Keep your head up if you can.

I wish you all the best.

V.J.

P.S. As for the opposite sex, until you get dumped by a fellow ostomate, you really haven't fully understood the true meaning of rejection.

Ebony&Ivory
Reply to Bill

Always on point in an entertaining way!

E I

Ebony&Ivory

Hello Bukowski¡

I'm glad you came to this site and shared your feelings. I could hear your unhappiness in your words.

I can't help but wonder what your life was like before your ostomy was necessary.

As far back as I can remember, I've had challenges and obstacles. Not allowing anything to dictate my happiness or my value as a person or how I felt about myself became a way of life. I don't mean that I pretended to get it together. I really got it together and felt really good about myself.

If your ostomy is permanent, you have to find it within yourself to accept it. Seek professional help if that's what you need to do.

Forget your old way of doing things and figure out what your new life is going to be. Choose happiness and enjoy your life. Surely there's something that you still enjoy! Start with that and build on it.

Keep us informed of how you're doing!

Focus on the things you enjoy!

Jo

Caz67

Hi Bukowski

I think if you asked the majority of the members on here if they are brutally honest with themselves, nobody likes the stoma. But for one reason or another, it's either been done to save a person's life or to alleviate other medical issues. People learn to accept and adjust to the life-changing stoma. You need help and support from a professional point to help you overcome some of the problems you are facing. xx

Fred383
Reply to Anonymous

Dating, it's all in your attitude. Don't start off saying you have diabetes. Do you?

banshie3by5

Yes, the bag gave me my life back. But it couldn't return me to pre-Crohn's. Today was a truly sucky day after a rough week. I had those thoughts of why do I bother? I should just stop seeing the doctors who don't give a shit. I called my GI and PCP many unsavory words today. Of course I was driving, so they didn't hear me.
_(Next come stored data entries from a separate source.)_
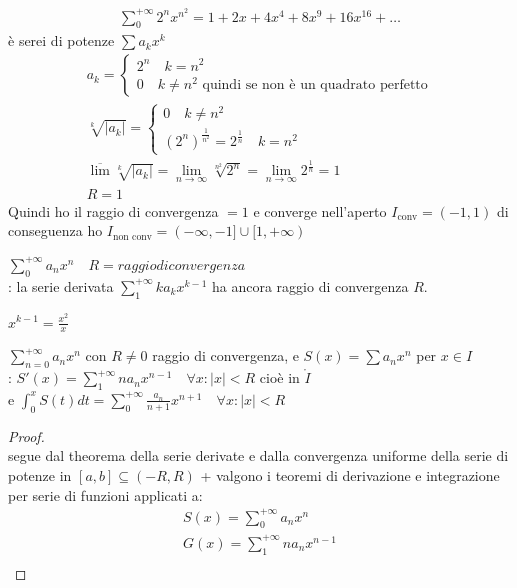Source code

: \documentclass[a4paper, oneside]{article}
\begin{document}
\begin{example}
  \begin{gather*}
    \sum_{0}^{+\infty} 2^n x^{n^2} = 1 + 2x + 4x^4 + 8x^9 + 16x^{16} + \dots
  \end{gather*}
  è serei di potenze $\sum a_k x^k$
  \begin{gather*}
    a_k = \begin{cases}
      2^n \quad k = n^2\\
      0 \quad k \neq n^2 \text{ quindi se non è un quadrato perfetto}
    \end{cases} \\
    \sqrt[k]{|a_k|} = \begin{cases}
      0 \quad k \neq n^2\\
      (2^n)^{\frac{1}{n^2}} = 2^{\frac{1}{n}} \quad k = n^2
    \end{cases} \\
    \overline{\lim} \sqrt[k]{|a_k|} = \lim_{n \to \infty} \sqrt[n^2]{2^n} = \lim_{n \to \infty} 2^{\frac{1}{n}} = 1 \\
    R = 1
  \end{gather*}
  Quindi ho il raggio di convergenza $= 1$ e converge nell'aperto $I_\text{conv} = (-1,1)$ di conseguenza ho $I_\text{non conv} = (-\infty, -1] \cup [1, +\infty)$
\end{example}


\begin{theorem}
    $\sum_{0}^{+\infty} a_n x^n \quad R = raggio di convergenza$ \\
    : la serie derivata $\sum_{1}^{+\infty} k a_k x^{k-1}$ ha ancora raggio di convergenza $R$.
\end{theorem}
\begin{observation}
  $x^{k-1} = \frac{x^2}{x}$
\end{observation}

\begin{theorem}
  $\sum_{n=0}^{+\infty} a_n x^n$ con $R \neq 0$ raggio di convergenza, e $S(x) = \sum a_n x^n$ per $x \in I$\\
  : $S'(x) = \sum_{1}^{+\infty} n a_n x^{n-1} \quad \forall x:|x| < R$ cioè in $\mathring{I}$\\
  e $\int_0^x S(t) dt = \sum_{0}^{+\infty} \frac{a_n}{n+1} x^{n+1} \quad \forall x: |x| < R$
\end{theorem}
\begin{proof}
  \hfil\\
  segue dal theorema della serie derivate e dalla convergenza uniforme della serie di potenze in $[a,b] \subseteq (-R,R)$ + valgono i teoremi di derivazione e integrazione per serie di funzioni applicati a:
  \begin{gather*}
    S(x) = \sum_{0}^{+\infty} a_n x^n \\
    G(x) = \sum_{1}^{+\infty} n a_n x^{n-1} \\
  \end{gather*}
\end{proof}
\end{document}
Vent away. Find someone to shoot with a paintball. Get up tomorrow and try again.

Past Member

Hey Bukowski. It appears we have a lot of similarities. I too have an ileostomy, hate it, have to wear an uncomfortable hernia belt all the time (even to bed), have anxiety and PTSD, am insecure about dating with an ileostomy, am an introvert, love photography and music, and can't do as much as I'd like because of the 'bag'. You should private message me.

Caz67

Good luck to you both. Hopefully, you can offer support, tips, etc. between you. XX

childebrand74

I understand just how you feel. I have an ostomy and hate it more every day! The saddest part is I meet people and just like those you met, they find reasons I'm not the one for them. Hopefully things get better for us all!